Accessing Terrier’s Index API¶

Once a Terrier index has been built, PyTerrier provides a number of ways to access it. In doing so, we access the standard Terrier index API, however, some types are patched by PyTerrier to make them easier to use.

NB: Examples in this document are also available as a Jupyter notebook:

Loading an Index¶

Terrier has IndexRef and Index objects, along with an IndexFactory class that allows an Index to be obtained from the IndexRef.

IndexRef is essentially a String that tells Terrier where the index is located.

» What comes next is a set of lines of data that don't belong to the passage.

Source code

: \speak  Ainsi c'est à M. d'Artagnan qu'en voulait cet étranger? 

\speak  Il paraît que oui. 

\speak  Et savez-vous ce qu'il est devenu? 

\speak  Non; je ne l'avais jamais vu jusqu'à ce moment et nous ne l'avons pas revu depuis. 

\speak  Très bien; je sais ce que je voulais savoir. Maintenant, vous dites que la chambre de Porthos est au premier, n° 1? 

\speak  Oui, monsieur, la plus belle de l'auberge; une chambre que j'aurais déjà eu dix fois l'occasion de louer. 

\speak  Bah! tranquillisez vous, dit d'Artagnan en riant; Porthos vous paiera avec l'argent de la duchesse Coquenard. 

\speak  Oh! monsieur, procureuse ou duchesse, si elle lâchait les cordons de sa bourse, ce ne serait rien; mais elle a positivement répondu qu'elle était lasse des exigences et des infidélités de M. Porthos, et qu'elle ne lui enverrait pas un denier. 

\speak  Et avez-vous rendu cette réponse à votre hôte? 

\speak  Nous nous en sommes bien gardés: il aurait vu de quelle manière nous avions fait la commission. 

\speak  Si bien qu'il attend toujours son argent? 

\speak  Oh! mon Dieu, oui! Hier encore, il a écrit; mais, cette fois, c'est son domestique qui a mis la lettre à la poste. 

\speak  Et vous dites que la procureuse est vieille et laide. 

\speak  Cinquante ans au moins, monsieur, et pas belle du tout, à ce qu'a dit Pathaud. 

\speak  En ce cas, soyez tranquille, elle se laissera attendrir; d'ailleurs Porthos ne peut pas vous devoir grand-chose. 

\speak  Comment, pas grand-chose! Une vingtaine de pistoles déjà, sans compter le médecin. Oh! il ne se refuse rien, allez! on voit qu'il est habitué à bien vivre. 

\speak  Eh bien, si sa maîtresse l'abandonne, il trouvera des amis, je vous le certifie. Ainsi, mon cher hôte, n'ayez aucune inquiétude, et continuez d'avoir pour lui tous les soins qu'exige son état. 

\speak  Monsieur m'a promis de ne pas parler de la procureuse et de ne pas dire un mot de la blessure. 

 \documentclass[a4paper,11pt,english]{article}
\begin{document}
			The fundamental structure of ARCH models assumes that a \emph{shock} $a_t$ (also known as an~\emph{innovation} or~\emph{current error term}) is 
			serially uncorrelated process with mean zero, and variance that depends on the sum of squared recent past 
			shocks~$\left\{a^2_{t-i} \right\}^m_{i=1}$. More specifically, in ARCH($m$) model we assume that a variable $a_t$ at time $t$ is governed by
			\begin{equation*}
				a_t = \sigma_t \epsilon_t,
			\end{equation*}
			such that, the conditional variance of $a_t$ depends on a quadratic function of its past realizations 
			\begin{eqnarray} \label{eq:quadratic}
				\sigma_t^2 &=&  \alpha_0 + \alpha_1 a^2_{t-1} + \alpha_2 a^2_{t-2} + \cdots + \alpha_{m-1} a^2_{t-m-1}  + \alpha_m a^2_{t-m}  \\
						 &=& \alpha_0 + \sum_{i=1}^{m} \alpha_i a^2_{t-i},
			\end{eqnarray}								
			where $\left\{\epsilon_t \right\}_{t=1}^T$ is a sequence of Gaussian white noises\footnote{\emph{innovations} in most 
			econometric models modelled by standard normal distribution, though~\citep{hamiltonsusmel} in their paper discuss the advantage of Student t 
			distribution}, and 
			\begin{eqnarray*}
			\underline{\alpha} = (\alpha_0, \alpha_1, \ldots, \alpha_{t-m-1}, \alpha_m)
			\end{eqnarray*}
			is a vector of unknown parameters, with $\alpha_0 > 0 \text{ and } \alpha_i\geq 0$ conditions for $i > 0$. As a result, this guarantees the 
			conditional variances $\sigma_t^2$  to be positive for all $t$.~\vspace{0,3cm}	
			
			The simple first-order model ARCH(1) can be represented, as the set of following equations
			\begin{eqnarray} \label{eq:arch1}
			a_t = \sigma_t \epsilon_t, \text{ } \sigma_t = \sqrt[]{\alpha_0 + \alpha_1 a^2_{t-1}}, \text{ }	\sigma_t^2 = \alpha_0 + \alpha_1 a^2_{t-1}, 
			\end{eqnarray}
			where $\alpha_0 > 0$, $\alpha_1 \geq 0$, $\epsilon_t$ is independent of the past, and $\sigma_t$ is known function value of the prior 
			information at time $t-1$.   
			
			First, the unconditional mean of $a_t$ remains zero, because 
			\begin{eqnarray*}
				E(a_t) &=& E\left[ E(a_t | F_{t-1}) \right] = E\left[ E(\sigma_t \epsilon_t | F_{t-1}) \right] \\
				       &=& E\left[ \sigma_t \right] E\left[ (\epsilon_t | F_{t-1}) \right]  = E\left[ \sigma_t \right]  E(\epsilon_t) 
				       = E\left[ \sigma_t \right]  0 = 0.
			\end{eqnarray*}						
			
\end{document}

Typically it is a file location, pointing to a data.properties file:

indexref = pt.IndexRef.of("/path/to/data.properties")

IndexRefs can also be obtained from a PyTerrier dataset:

indexref = dataset.get_index()

IndexRef objects can be directly passed to BatchRetrieve:

pt.BatchRetrieve(indexref).search("chemical reactions")

If you want to access the underlying data structures, you need to use IndexFactory, using the indexref, or the string location:

index = pt.IndexFactory.of(indexref)
#or
index = pt.IndexFactory.of("/path/to/data.properties")

NB: BatchRetrieve will accept anything “index-like”, i.e. a string location of an index, an IndexRef or an Index.

We can also ask for the index to be loaded into memory:

index = pt.IndexFactory.of("/path/to/data.properties", mem=True)

class pyterrier.IndexFactory[source]¶

The of() method of this factory class allows to load a Terrier Index.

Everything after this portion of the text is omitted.